Nous avons besoin d’une Europe forte, unie et qui réussisse
/sites/default/files/redac/commun/intervention_de_johannes_becker.pdf
Le monde est aujourd’hui confronté à des menaces plus nombreuses. La démocratie est sous pression, des mouvements populistes ont vu le jour dans presque tous les pays d’Europe et des régimes autoritaires sont au pouvoir non seulement en Russie et en Turquie mais aussi au sein de l’Union européenne, en Hongrie et en Pologne. Le conflit entre l’Arabie saoudite et l’Iran s’aggrave et déstabilise tout le Proche-Orient. L’Afrique du Nord est instable ; nombreux sont ceux qui la fuient pour chercher refuge en Europe. Aux États-Unis, le nouveau gouvernement remet en question le libre-échange. La situation est telle que certains vont jusqu’à placer leurs espoirs de garantie de la liberté des échanges dans la Chine et son régime autoritaire.
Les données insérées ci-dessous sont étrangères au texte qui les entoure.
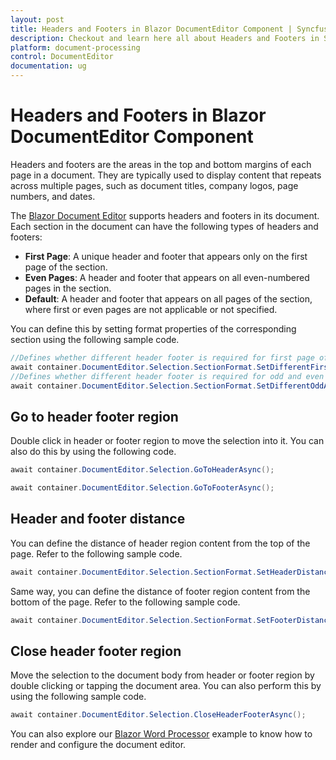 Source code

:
 ```yaml
---
layout: post
title: Headers and Footers in Blazor DocumentEditor Component | Syncfusion
description: Checkout and learn here all about Headers and Footers in Syncfusion Blazor DocumentEditor component and more.
platform: document-processing
control: DocumentEditor
documentation: ug
---
```


# Headers and Footers in Blazor DocumentEditor Component

Headers and footers are the areas in the top and bottom margins of each page in a document. They are typically used to display content that repeats across multiple pages, such as document titles, company logos, page numbers, and dates.

The [Blazor Document Editor](https://www.syncfusion.com/blazor-components/blazor-word-processor) supports headers and footers in its document. Each section in the document can have the following types of headers and footers:

*   **First Page**: A unique header and footer that appears only on the first page of the section.
*   **Even Pages**: A header and footer that appears on all even-numbered pages in the section.
*   **Default**: A header and footer that appears on all pages of the section, where first or even pages are not applicable or not specified.

You can define this by setting format properties of the corresponding section using the following sample code.

```csharp
//Defines whether different header footer is required for first page of the section
await container.DocumentEditor.Selection.SectionFormat.SetDifferentFirstPageAsync(true);
//Defines whether different header footer is required for odd and even pages in the section
await container.DocumentEditor.Selection.SectionFormat.SetDifferentOddAndEvenPagesAsync(true);
```

## Go to header footer region

Double click in header or footer region to move the selection into it. You can also do this by using the following code.

```csharp
await container.DocumentEditor.Selection.GoToHeaderAsync();

await container.DocumentEditor.Selection.GoToFooterAsync();
```

## Header and footer distance

You can define the distance of header region content from the top of the page. Refer to the following sample code.

```csharp
await container.DocumentEditor.Selection.SectionFormat.SetHeaderDistanceAsync(36);
```

Same way, you can define the distance of footer region content from the bottom of the page. Refer to the following sample code.

```csharp
await container.DocumentEditor.Selection.SectionFormat.SetFooterDistanceAsync(36);
```

## Close header footer region

Move the selection to the document body from header or footer region by double clicking or tapping the document area. You can also perform this by using the following sample code.

```csharp
await container.DocumentEditor.Selection.CloseHeaderFooterAsync();
```

You can also explore our [Blazor Word Processor](https://document.syncfusion.com/demos/docx-editor/blazor-server/document-editor/default-functionalities) example to know how to render and configure the document editor.

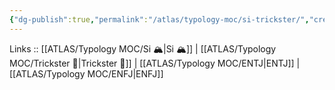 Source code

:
 ```yaml
---
{"dg-publish":true,"permalink":"/atlas/typology-moc/si-trickster/","created":"","updated":"2023-03-09T09:58:29.355+01:00"}
---
```


Links :: [[ATLAS/Typology MOC/Si 🏔️\|Si 🏔️]] | [[ATLAS/Typology MOC/Trickster 🤡\|Trickster 🤡]] | [[ATLAS/Typology MOC/ENTJ\|ENTJ]] | [[ATLAS/Typology MOC/ENFJ\|ENFJ]]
Ces réalités placent l’Europe devant un défi. Pour préserver ses valeurs, elle doit être forte et unie. Elle doit afficher des réussites, faire figure d’exemple et offrir une patrie accueillante et agréable à ceux qui y vivent. Les États européens ont besoin pour cela de stabilité économique, de croissance et d’un État providence fort.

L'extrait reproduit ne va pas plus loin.